Do XID sequences need to be contiguous?

Started by Mark Dilgerover 6 years ago3 messageshackers
Jump to latest
#1Mark Dilger
mark.dilger@enterprisedb.com

Hackers,

While working on the problem of XID wraparound within the LISTEN/NOTIFY
system, I tried to increment XIDs by more than one per transaction.
This leads to a number of test failures, many which look like:

+ERROR:  could not access status of transaction 7485
+DETAIL:  Could not read from file "pg_subtrans/0000" at offset 24576: 
read too few bytes.

I might not have read the right documentation, but....

I do not see anything in src/backend/access/transam/README nor elsewhere
documenting a design decision or assumption that transaction IDs must
be assigned contiguously. I suppose this is such a fundamental
assumption that it is completely implicit and nobody thought to document
it, but I'd like to check for two reasons:

First, I'd like a good method of burning through transaction ids in
tests designed to check for problems in XID wrap-around.

Second, I'd like to add Asserts where appropriate regarding this
assumption. It seems strange to me that I should have gotten as far
as a failing read() without having tripped an Assert somewhere along the
way.

To duplicate the errors I hit, you can either apply this simple change:

diff --git a/src/include/access/transam.h b/src/include/access/transam.h
index 33fd052156..360b7335bb 100644
--- a/src/include/access/transam.h
+++ b/src/include/access/transam.h
@@ -83,7 +83,7 @@ FullTransactionIdFromEpochAndXid(uint32 epoch, 
TransactionId xid)
  static inline void
  FullTransactionIdAdvance(FullTransactionId *dest)
  {
-       dest->value++;
+       dest->value += 2;
         while (XidFromFullTransactionId(*dest) < FirstNormalTransactionId)
                 dest->value++;
  }

or apply the much larger WIP patch, attached, and then be sure to
provide the --enable-xidcheck flag to configure before building.

--
Mark Dilger

Attachments:

xidcheck.WIP.patch.1text/plain; charset=UTF-8; name=xidcheck.WIP.patch.1Download+216-0
#2Tom Lane
tgl@sss.pgh.pa.us
In reply to: Mark Dilger (#1)
Re: Do XID sequences need to be contiguous?

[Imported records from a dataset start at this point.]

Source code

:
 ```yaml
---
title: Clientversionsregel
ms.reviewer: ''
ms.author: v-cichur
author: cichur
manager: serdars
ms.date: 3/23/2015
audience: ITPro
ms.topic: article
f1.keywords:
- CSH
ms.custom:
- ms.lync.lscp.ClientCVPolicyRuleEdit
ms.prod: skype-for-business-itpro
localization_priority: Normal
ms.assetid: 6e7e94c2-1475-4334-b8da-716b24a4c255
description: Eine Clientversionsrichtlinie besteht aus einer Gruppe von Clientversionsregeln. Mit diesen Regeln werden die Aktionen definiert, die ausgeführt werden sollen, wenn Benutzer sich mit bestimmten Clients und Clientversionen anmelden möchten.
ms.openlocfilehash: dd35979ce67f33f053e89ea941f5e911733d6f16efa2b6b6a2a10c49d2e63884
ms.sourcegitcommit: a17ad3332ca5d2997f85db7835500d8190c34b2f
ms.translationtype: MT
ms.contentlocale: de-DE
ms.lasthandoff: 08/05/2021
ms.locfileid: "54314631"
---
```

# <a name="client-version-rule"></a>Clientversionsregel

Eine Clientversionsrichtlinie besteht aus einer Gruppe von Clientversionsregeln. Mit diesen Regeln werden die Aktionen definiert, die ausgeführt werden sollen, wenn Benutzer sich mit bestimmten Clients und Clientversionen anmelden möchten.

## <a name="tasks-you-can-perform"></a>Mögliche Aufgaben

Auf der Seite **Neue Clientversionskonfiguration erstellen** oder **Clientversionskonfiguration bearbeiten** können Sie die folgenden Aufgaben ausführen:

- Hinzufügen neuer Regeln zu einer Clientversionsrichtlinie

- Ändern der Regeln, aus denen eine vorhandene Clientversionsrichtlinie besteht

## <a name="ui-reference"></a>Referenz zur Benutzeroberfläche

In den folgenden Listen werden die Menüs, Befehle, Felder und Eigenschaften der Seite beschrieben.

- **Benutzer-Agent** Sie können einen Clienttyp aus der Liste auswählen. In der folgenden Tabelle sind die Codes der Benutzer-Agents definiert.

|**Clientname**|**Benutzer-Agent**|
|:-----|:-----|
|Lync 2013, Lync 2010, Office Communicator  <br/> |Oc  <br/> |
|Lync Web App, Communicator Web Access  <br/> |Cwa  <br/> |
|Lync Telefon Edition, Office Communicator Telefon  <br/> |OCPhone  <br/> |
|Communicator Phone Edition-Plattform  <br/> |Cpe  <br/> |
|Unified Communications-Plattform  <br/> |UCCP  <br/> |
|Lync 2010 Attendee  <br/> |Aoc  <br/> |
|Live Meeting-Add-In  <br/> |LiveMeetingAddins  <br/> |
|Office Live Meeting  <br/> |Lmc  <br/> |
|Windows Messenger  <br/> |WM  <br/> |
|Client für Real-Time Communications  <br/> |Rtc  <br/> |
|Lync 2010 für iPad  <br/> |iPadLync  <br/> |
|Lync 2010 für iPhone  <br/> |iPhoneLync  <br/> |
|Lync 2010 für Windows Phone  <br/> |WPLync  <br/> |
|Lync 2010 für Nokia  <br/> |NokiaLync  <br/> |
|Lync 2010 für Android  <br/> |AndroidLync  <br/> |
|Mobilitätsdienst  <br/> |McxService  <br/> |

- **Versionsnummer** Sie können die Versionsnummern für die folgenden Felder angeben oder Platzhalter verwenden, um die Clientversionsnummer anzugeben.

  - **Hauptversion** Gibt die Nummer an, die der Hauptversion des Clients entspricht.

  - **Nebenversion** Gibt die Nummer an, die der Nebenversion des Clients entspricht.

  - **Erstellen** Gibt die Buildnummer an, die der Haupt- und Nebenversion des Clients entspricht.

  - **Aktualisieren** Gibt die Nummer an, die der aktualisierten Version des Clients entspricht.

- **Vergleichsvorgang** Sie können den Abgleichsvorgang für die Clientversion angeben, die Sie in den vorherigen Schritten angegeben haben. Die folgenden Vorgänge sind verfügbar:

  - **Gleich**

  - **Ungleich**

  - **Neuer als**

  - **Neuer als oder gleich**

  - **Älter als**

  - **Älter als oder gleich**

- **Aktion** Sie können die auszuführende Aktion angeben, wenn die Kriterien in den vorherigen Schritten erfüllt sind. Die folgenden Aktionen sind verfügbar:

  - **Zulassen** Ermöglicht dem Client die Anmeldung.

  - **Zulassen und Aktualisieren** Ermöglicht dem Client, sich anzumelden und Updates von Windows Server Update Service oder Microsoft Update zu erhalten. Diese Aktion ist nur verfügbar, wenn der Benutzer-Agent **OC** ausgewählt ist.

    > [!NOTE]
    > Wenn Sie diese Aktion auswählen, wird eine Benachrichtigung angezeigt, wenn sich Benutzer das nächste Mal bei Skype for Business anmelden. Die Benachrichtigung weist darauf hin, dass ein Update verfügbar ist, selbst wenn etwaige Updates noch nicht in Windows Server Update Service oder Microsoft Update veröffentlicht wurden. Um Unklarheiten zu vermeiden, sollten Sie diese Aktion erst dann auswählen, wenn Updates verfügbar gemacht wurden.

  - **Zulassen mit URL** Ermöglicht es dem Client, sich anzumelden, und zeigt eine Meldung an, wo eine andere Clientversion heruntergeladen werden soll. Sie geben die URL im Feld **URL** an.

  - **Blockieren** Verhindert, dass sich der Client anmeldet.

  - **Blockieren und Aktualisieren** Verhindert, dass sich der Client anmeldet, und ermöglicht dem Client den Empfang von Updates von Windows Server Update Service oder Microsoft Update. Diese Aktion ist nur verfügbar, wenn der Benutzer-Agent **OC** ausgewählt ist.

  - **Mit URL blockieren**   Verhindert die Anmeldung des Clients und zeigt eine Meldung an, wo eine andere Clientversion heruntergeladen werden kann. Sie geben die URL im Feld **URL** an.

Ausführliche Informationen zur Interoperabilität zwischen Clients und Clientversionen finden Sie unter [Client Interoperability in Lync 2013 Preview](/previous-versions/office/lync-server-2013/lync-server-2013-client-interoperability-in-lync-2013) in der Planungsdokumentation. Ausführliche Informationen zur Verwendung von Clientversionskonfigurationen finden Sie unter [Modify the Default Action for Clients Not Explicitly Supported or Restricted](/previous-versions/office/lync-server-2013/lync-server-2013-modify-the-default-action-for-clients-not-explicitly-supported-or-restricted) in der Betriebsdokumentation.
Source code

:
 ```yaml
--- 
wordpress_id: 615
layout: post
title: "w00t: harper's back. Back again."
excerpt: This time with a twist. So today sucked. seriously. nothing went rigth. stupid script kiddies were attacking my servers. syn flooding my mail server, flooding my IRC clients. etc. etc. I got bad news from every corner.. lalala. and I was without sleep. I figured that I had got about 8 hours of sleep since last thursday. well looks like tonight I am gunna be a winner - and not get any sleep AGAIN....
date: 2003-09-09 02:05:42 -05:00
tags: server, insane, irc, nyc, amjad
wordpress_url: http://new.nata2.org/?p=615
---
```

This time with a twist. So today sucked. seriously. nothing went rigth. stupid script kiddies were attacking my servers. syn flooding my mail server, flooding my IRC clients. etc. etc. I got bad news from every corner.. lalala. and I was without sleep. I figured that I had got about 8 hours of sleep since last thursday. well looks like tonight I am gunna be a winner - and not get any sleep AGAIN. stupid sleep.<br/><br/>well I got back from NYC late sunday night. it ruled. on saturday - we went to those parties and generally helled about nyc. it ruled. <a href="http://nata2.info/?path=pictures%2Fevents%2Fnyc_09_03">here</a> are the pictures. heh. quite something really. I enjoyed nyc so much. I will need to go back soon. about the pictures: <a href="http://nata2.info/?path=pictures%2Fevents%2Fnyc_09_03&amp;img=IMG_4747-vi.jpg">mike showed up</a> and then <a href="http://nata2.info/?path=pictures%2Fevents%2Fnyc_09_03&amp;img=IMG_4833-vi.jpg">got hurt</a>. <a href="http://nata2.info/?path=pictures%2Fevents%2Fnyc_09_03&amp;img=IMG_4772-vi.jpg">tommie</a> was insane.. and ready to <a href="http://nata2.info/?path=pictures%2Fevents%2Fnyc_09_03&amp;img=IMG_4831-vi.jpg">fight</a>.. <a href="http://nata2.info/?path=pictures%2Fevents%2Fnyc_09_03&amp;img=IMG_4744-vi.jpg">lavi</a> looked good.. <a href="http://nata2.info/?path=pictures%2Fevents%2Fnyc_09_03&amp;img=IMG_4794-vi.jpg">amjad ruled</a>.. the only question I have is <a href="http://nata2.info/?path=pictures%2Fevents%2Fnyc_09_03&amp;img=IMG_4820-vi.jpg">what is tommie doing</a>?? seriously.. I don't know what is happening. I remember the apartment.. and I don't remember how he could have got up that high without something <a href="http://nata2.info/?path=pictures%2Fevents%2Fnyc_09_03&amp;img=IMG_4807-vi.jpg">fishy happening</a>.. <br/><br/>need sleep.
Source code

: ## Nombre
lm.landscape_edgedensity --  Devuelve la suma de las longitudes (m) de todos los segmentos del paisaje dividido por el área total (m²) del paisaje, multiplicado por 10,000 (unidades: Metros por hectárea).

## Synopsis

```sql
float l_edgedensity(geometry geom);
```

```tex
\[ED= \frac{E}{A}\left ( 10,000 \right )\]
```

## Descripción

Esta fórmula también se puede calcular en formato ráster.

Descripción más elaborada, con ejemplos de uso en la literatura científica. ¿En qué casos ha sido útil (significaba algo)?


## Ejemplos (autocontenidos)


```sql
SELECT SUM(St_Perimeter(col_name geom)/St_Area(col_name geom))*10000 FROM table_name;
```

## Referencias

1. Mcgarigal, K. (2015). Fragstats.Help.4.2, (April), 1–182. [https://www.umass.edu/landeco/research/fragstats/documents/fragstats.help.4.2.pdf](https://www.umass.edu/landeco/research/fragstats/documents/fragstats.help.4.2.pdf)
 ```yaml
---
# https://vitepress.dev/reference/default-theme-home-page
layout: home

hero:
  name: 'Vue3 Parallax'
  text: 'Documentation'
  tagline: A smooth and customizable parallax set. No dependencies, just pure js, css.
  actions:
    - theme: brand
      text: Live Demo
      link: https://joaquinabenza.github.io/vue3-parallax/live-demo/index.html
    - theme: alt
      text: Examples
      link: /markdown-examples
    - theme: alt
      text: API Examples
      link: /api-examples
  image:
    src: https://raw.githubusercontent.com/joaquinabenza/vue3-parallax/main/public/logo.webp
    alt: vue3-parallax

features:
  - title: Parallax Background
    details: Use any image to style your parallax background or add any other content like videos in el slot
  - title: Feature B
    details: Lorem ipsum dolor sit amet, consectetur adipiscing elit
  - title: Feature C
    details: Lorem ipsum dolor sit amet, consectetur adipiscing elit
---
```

Mark Dilger <hornschnorter@gmail.com> writes:

While working on the problem of XID wraparound within the LISTEN/NOTIFY
system, I tried to increment XIDs by more than one per transaction.
This leads to a number of test failures, many which look like:

IIRC, the XID-creation logic is designed to initialize the next clog
page whenever it allocates an exact-multiple-of-BLCKSZ*4 transaction
number. Skipping over such numbers would create trouble.

First, I'd like a good method of burning through transaction ids in
tests designed to check for problems in XID wrap-around.

Don't "burn through them". Stop the cluster and use pg_resetwal to
set the XID counter wherever you want it. (You might need to set it
just before a page or segment boundary; I'm not sure if pg_resetwal
has any logic of its own to initialize a new CLOG page/file when you
move the counter this way. Perhaps it's worth improving that.)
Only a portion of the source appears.